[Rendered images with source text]
▬▬▬▬▬▬▬▬▬▬
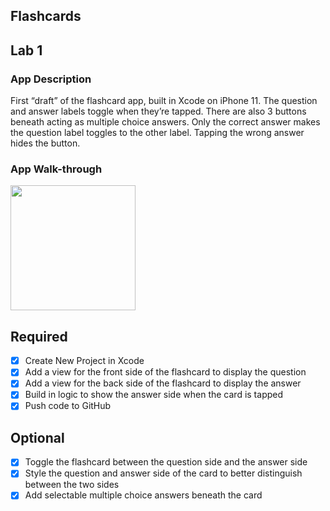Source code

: ## Flashcards

## Lab 1

### App Description
First “draft” of the flashcard app, built in Xcode on iPhone 11.
The question and answer labels toggle when they’re tapped.
There are also 3 buttons beneath acting as multiple choice answers. Only the correct answer makes the question label toggles to the other label. Tapping the wrong answer hides the button. 

### App Walk-through

<img src="http://g.recordit.co/IVeinPOfLL.gif" width=200><br>

## Required
- [x] Create New Project in Xcode
- [x] Add a view for the front side of the flashcard to display the question
- [x] Add a view for the back side of the flashcard to display the answer
- [x] Build in logic to show the answer side when the card is tapped
- [x] Push code to GitHub
## Optional
- [x] Toggle the flashcard between the question side and the answer side
- [x] Style the question and answer side of the card to better distinguish between the two sides
- [x] Add selectable multiple choice answers beneath the card
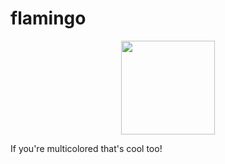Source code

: # flamingo

<p align="center">
    <img src="https://github.com/mozilla-ai/flamingo/assets/flamingo.png" height="150">
</p>

If you're multicolored that's cool too!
▬▬▬▬▬▬▬▬▬▬
WHAT TO WORK ON: All of the entries above should be retyped exactly, with the pictures left out.

RESPONSE TO THE EXERCISE:
Source code

: ## Flashcards

## Lab 1

### App Description
First “draft” of the flashcard app, built in Xcode on iPhone 11.
The question and answer labels toggle when they’re tapped.
There are also 3 buttons beneath acting as multiple choice answers. Only the correct answer makes the question label toggles to the other label. Tapping the wrong answer hides the button. 

### App Walk-through

<img src="http://g.recordit.co/IVeinPOfLL.gif" width=200><br>

## Required
- [x] Create New Project in Xcode
- [x] Add a view for the front side of the flashcard to display the question
- [x] Add a view for the back side of the flashcard to display the answer
- [x] Build in logic to show the answer side when the card is tapped
- [x] Push code to GitHub
## Optional
- [x] Toggle the flashcard between the question side and the answer side
- [x] Style the question and answer side of the card to better distinguish between the two sides
- [x] Add selectable multiple choice answers beneath the card
Source code

: # flamingo

<p align="center">
    <img src="https://github.com/mozilla-ai/flamingo/assets/flamingo.png" height="150">
</p>

If you're multicolored that's cool too!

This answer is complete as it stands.